Camilla Fallon’s paintings masterfully explore the delicate interplay between light, form, and the female body. Through thoughtful close cropping and intentional scale shifts, she creates intriguing, unpredictable spaces that invite contemplation. Her work plays with obscured identity, using tightly cropped body fragments and broken shadows to allow light to conceal and reveal the human form. These luminous patches serve a dual purpose - they illuminate while simultaneously obscuring, creating a captivating push-pull effect.
In her most recent series, Fallon focuses on the navel as both subject and symbol. Pretty Navel places this unassuming feature at the exact center of the composition, demanding attention. As the series progresses, the navel undergoes a striking transformation, evolving from a simple bodily marker to a powerful metaphor. In works like Wound, Navel, and Bloat, it becomes a gaping wound, reflecting deeply personal experiences of aging, surgical scars, infections, and physical discomfort. What begins as neutral anatomy transforms into a poignant emblem of human vulnerability.
“I deliberately obscure my identity and maintain anonymity because these paintings are so revealing,” Fallon explains. “That very exposure leaves me feeling vulnerable.” This artistic approach has deep roots in her practice. A decade ago, she painted her full body while hiding her face or showing only the back of her head, which was a clear nod to Velázquez’s Rokeby Venus with its mirrored reflection. Those earlier works radiated confidence, portraying her middle-aged body in bold, energetic poses like handstands, celebrating its strength and flexibility.
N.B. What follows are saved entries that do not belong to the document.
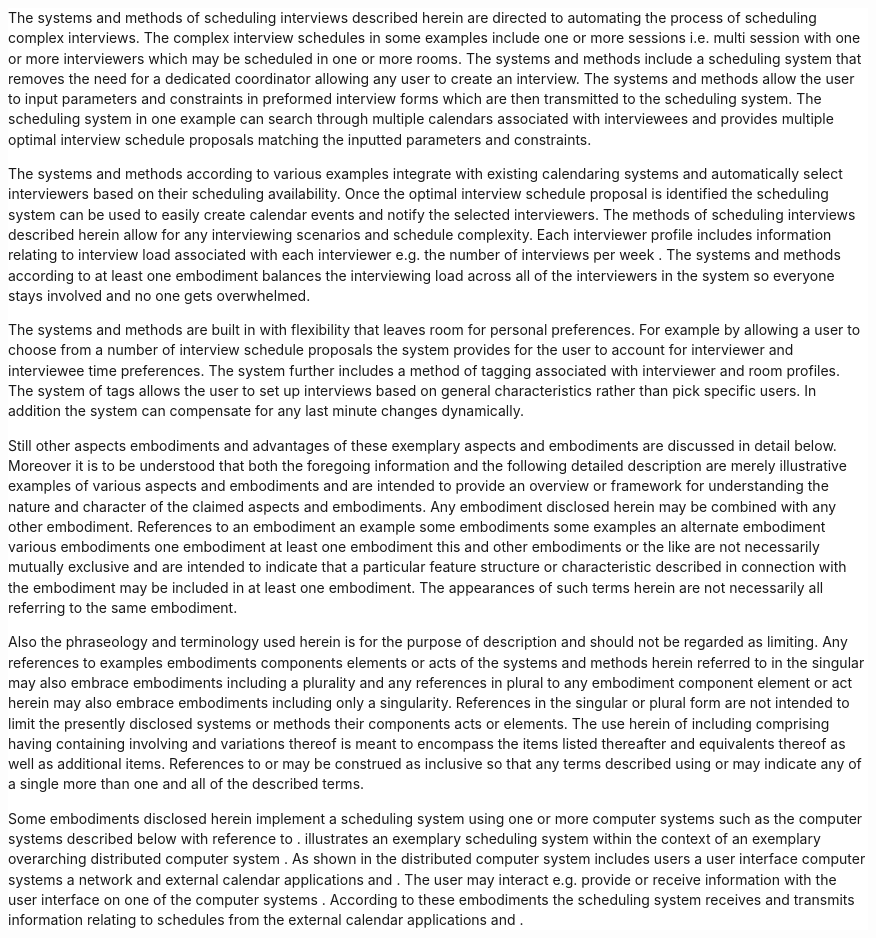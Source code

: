 The systems and methods of scheduling interviews described herein are directed to automating the process of scheduling complex interviews. The complex interview schedules in some examples include one or more sessions i.e. multi session with one or more interviewers which may be scheduled in one or more rooms. The systems and methods include a scheduling system that removes the need for a dedicated coordinator allowing any user to create an interview. The systems and methods allow the user to input parameters and constraints in preformed interview forms which are then transmitted to the scheduling system. The scheduling system in one example can search through multiple calendars associated with interviewees and provides multiple optimal interview schedule proposals matching the inputted parameters and constraints.

The systems and methods according to various examples integrate with existing calendaring systems and automatically select interviewers based on their scheduling availability. Once the optimal interview schedule proposal is identified the scheduling system can be used to easily create calendar events and notify the selected interviewers. The methods of scheduling interviews described herein allow for any interviewing scenarios and schedule complexity. Each interviewer profile includes information relating to interview load associated with each interviewer e.g. the number of interviews per week . The systems and methods according to at least one embodiment balances the interviewing load across all of the interviewers in the system so everyone stays involved and no one gets overwhelmed.

The systems and methods are built in with flexibility that leaves room for personal preferences. For example by allowing a user to choose from a number of interview schedule proposals the system provides for the user to account for interviewer and interviewee time preferences. The system further includes a method of tagging associated with interviewer and room profiles. The system of tags allows the user to set up interviews based on general characteristics rather than pick specific users. In addition the system can compensate for any last minute changes dynamically.

Still other aspects embodiments and advantages of these exemplary aspects and embodiments are discussed in detail below. Moreover it is to be understood that both the foregoing information and the following detailed description are merely illustrative examples of various aspects and embodiments and are intended to provide an overview or framework for understanding the nature and character of the claimed aspects and embodiments. Any embodiment disclosed herein may be combined with any other embodiment. References to an embodiment an example some embodiments some examples an alternate embodiment various embodiments one embodiment at least one embodiment this and other embodiments or the like are not necessarily mutually exclusive and are intended to indicate that a particular feature structure or characteristic described in connection with the embodiment may be included in at least one embodiment. The appearances of such terms herein are not necessarily all referring to the same embodiment.

Also the phraseology and terminology used herein is for the purpose of description and should not be regarded as limiting. Any references to examples embodiments components elements or acts of the systems and methods herein referred to in the singular may also embrace embodiments including a plurality and any references in plural to any embodiment component element or act herein may also embrace embodiments including only a singularity. References in the singular or plural form are not intended to limit the presently disclosed systems or methods their components acts or elements. The use herein of including comprising having containing involving and variations thereof is meant to encompass the items listed thereafter and equivalents thereof as well as additional items. References to or may be construed as inclusive so that any terms described using or may indicate any of a single more than one and all of the described terms.

Some embodiments disclosed herein implement a scheduling system using one or more computer systems such as the computer systems described below with reference to . illustrates an exemplary scheduling system within the context of an exemplary overarching distributed computer system . As shown in the distributed computer system includes users a user interface computer systems a network and external calendar applications and . The user may interact e.g. provide or receive information with the user interface on one of the computer systems . According to these embodiments the scheduling system receives and transmits information relating to schedules from the external calendar applications and .
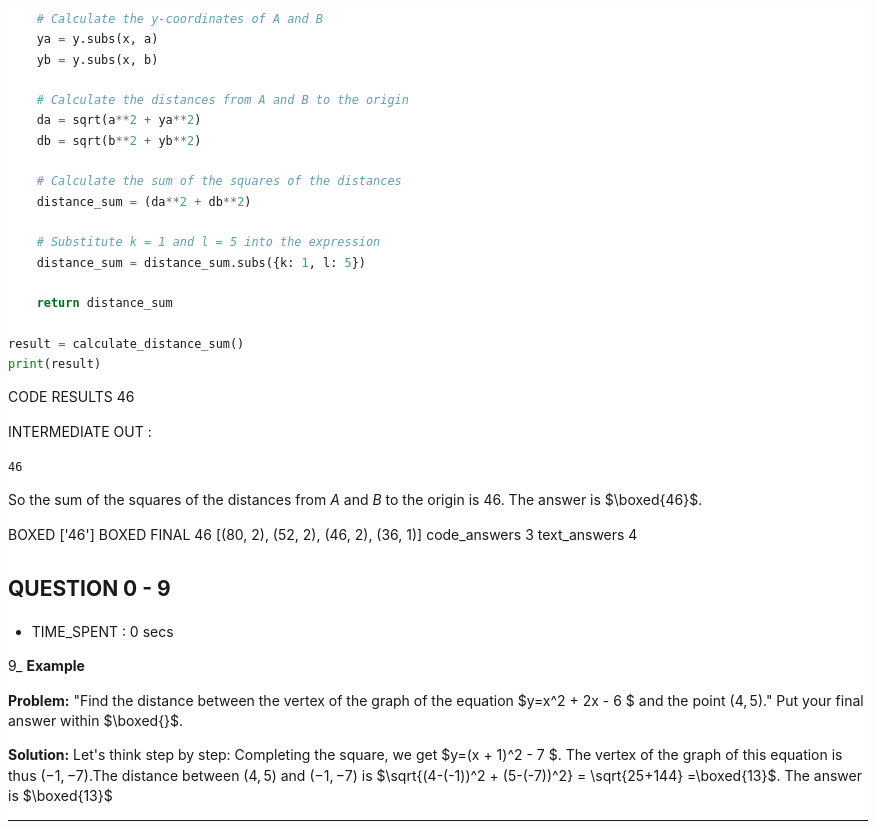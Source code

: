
 ```python
    # Calculate the y-coordinates of A and B
    ya = y.subs(x, a)
    yb = y.subs(x, b)

    # Calculate the distances from A and B to the origin
    da = sqrt(a**2 + ya**2)
    db = sqrt(b**2 + yb**2)

    # Calculate the sum of the squares of the distances
    distance_sum = (da**2 + db**2)

    # Substitute k = 1 and l = 5 into the expression
    distance_sum = distance_sum.subs({k: 1, l: 5})

    return distance_sum

result = calculate_distance_sum()
print(result)
```

CODE RESULTS 46

INTERMEDIATE OUT :
```output
46
```
So the sum of the squares of the distances from $A$ and $B$ to the origin is $46$. The answer is $\boxed{46}$.

BOXED ['46']
BOXED FINAL 46
[(80, 2), (52, 2), (46, 2), (36, 1)]
code_answers 3 text_answers 4



## QUESTION 0 - 9 
- TIME_SPENT : 0 secs

9_
**Example**

**Problem:** 
"Find the distance between the vertex of the graph of the equation $y=x^2 + 2x - 6 $ and the point $(4, 5)$."
Put your final answer within $\boxed{}$.

**Solution:** 
Let's think step by step:
Completing the square, we get $y=(x + 1)^2 - 7 $. The vertex of the graph of this equation is thus $(-1, -7)$.The distance between $(4, 5)$ and $(-1, -7)$ is $\sqrt{(4-(-1))^2 + (5-(-7))^2} = \sqrt{25+144} =\boxed{13}$. The answer is $\boxed{13}$


---
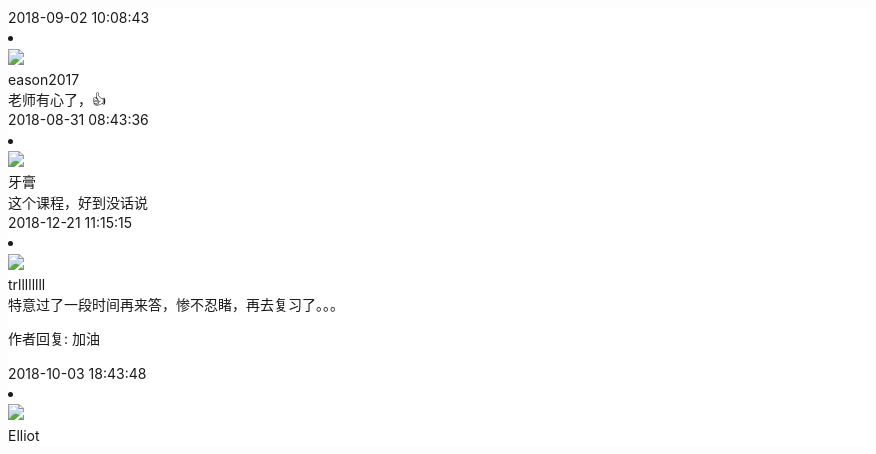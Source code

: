   <div class="_10o3OAxT_0">
    
  </div>
  <div class="_3klNVc4Z_0">
    <div class="_3Hkula0k_0">2018-09-02 10:08:43</div>
  </div>
</div>
</div>
</li>
<li>
<div class="_2sjJGcOH_0"><img src="https://static001.geekbang.org/account/avatar/00/0f/67/0e/c77ad9b1.jpg"
  class="_3FLYR4bF_0">
<div class="_36ChpWj4_0">
  <div class="_2zFoi7sd_0"><span>eason2017</span>
  </div>
  <div class="_2_QraFYR_0">老师有心了，👍</div>
  <div class="_10o3OAxT_0">
    
  </div>
  <div class="_3klNVc4Z_0">
    <div class="_3Hkula0k_0">2018-08-31 08:43:36</div>
  </div>
</div>
</div>
</li>
<li>
<div class="_2sjJGcOH_0"><img src="https://static001.geekbang.org/account/avatar/00/12/0e/9a/e36d0de2.jpg"
  class="_3FLYR4bF_0">
<div class="_36ChpWj4_0">
  <div class="_2zFoi7sd_0"><span>牙膏</span>
  </div>
  <div class="_2_QraFYR_0">这个课程，好到没话说</div>
  <div class="_10o3OAxT_0">
    
  </div>
  <div class="_3klNVc4Z_0">
    <div class="_3Hkula0k_0">2018-12-21 11:15:15</div>
  </div>
</div>
</div>
</li>
<li>
<div class="_2sjJGcOH_0"><img src="https://static001.geekbang.org/account/avatar/00/11/50/39/14adb0f0.jpg"
  class="_3FLYR4bF_0">
<div class="_36ChpWj4_0">
  <div class="_2zFoi7sd_0"><span>trllllllll</span>
  </div>
  <div class="_2_QraFYR_0">特意过了一段时间再来答，惨不忍睹，再去复习了。。。</div>
  <div class="_10o3OAxT_0">
    <p class="_3KxQPN3V_0">作者回复: 加油</p>
  </div>
  <div class="_3klNVc4Z_0">
    <div class="_3Hkula0k_0">2018-10-03 18:43:48</div>
  </div>
</div>
</div>
</li>
<li>
<div class="_2sjJGcOH_0"><img src="https://static001.geekbang.org/account/avatar/00/0f/b7/b6/17103195.jpg"
  class="_3FLYR4bF_0">
<div class="_36ChpWj4_0">
  <div class="_2zFoi7sd_0"><span>Elliot</span>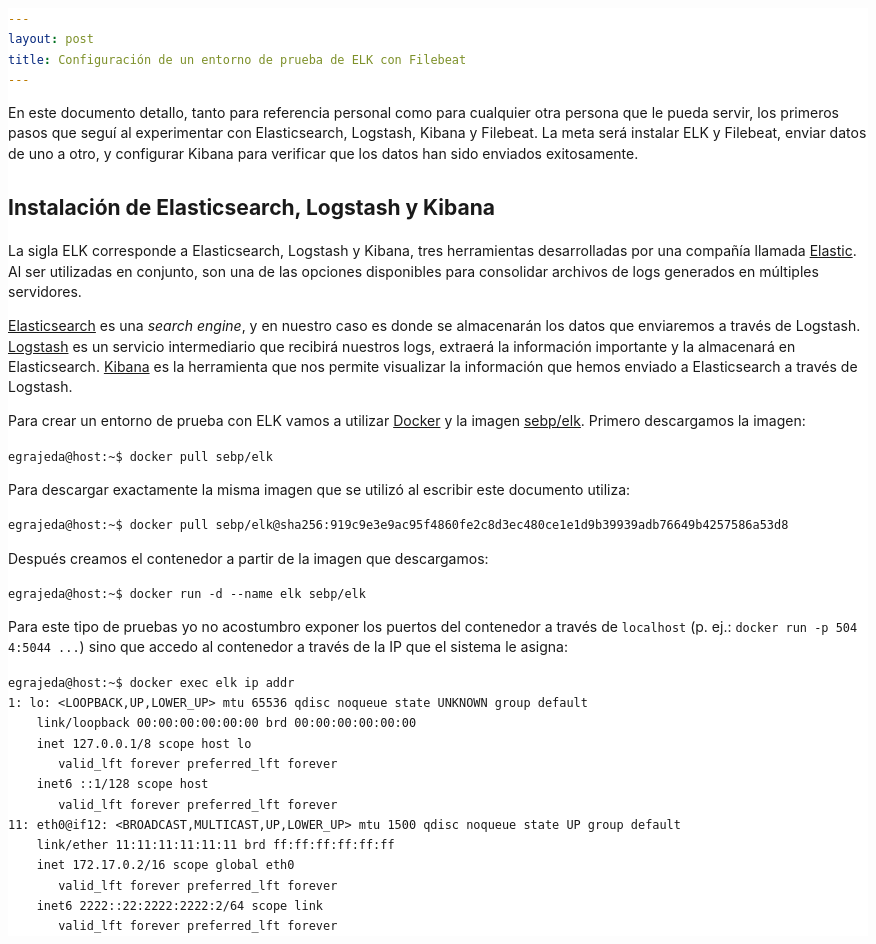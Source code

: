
 ```yaml
---
layout: post
title: Configuración de un entorno de prueba de ELK con Filebeat
---
```


En este documento detallo, tanto para referencia personal como para cualquier
otra persona que le pueda servir, los primeros pasos que seguí al experimentar
con Elasticsearch, Logstash, Kibana y Filebeat. La meta será instalar ELK y
Filebeat, enviar datos de uno a otro, y configurar Kibana para verificar que los
datos han sido enviados exitosamente.

## Instalación de Elasticsearch, Logstash y Kibana

La sigla ELK corresponde a Elasticsearch, Logstash y Kibana, tres herramientas
desarrolladas por una compañía llamada [Elastic][11]. Al ser utilizadas en
conjunto, son una de las opciones disponibles para consolidar archivos de logs
generados en múltiples servidores.

[Elasticsearch][8] es una *search engine*, y en nuestro caso es donde se
almacenarán los datos que enviaremos a través de Logstash. [Logstash][9] es un
servicio intermediario que recibirá nuestros logs, extraerá la información
importante y la almacenará en Elasticsearch. [Kibana][10] es la herramienta que
nos permite visualizar la información que hemos enviado a Elasticsearch a través
de Logstash.

Para crear un entorno de prueba con ELK vamos a utilizar [Docker][1] y la imagen
[sebp/elk][2]. Primero descargamos la imagen:

```
egrajeda@host:~$ docker pull sebp/elk
```

<div class="info">
  <p>Para descargar exactamente la misma imagen que se utilizó al escribir este
  documento utiliza:</p>

  <pre class="highlight"><code class="language-text" data-lang="text">egrajeda@host:~$ docker pull sebp/elk@sha256:919c9e3e9ac95f4860fe2c8d3ec480ce1e1d9b39939adb76649b4257586a53d8</code></pre>
</div>

Después creamos el contenedor a partir de la imagen que descargamos:

```
egrajeda@host:~$ docker run -d --name elk sebp/elk
```

Para este tipo de pruebas yo no acostumbro exponer los puertos del contenedor a
través de `localhost` (p. ej.: `docker run -p 5044:5044 ...`) sino que accedo al
contenedor a través de la IP que el sistema le asigna:

```
egrajeda@host:~$ docker exec elk ip addr
1: lo: <LOOPBACK,UP,LOWER_UP> mtu 65536 qdisc noqueue state UNKNOWN group default
    link/loopback 00:00:00:00:00:00 brd 00:00:00:00:00:00
    inet 127.0.0.1/8 scope host lo
       valid_lft forever preferred_lft forever
    inet6 ::1/128 scope host
       valid_lft forever preferred_lft forever
11: eth0@if12: <BROADCAST,MULTICAST,UP,LOWER_UP> mtu 1500 qdisc noqueue state UP group default
    link/ether 11:11:11:11:11:11 brd ff:ff:ff:ff:ff:ff
    inet 172.17.0.2/16 scope global eth0
       valid_lft forever preferred_lft forever
    inet6 2222::22:2222:2222:2/64 scope link
       valid_lft forever preferred_lft forever
```


[1]: https://www.docker.com
[2]: https://hub.docker.com/r/sebp/elk
[3]: https://www.elastic.co/downloads/beats/filebeat
[4]: https://www.elastic.co/guide/en/beats/filebeat/current/configuration-filebeat-options.html
[5]: https://www.elastic.co/guide/en/beats/filebeat/current/logstash-output.html
[6]: http://elk-docker.readthedocs.org/#notes-on-certificates
[7]: https://www.elastic.co/guide/en/beats/filebeat/current/filebeat-template.html
[8]: https://www.elastic.co/products/elasticsearch
[9]: https://www.elastic.co/products/logstash
[10]: https://www.elastic.co/products/kibana
[11]: https://www.elastic.co
[12]: https://www.elastic.co/products/beats
[13]: https://www.elastic.co/guide/en/beats/filebeat/current/configuration-filebeat-options.html#_ignore_older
Today, Fallon takes this concealment further, either omitting faces entirely or obscuring them behind dazzling light. Bodies appear in fragments, often patterned with light streaming through Venetian blinds - these alternating bands of light and shadow hide and accentuate the body’s curves. The resulting paintings provoke thoughtful questions about identity, exploring the complex relationship between self-perception and the viewer’s gaze. They examine how light, space, and perspective all contribute to our understanding of what has come to be known as “the female gaze.”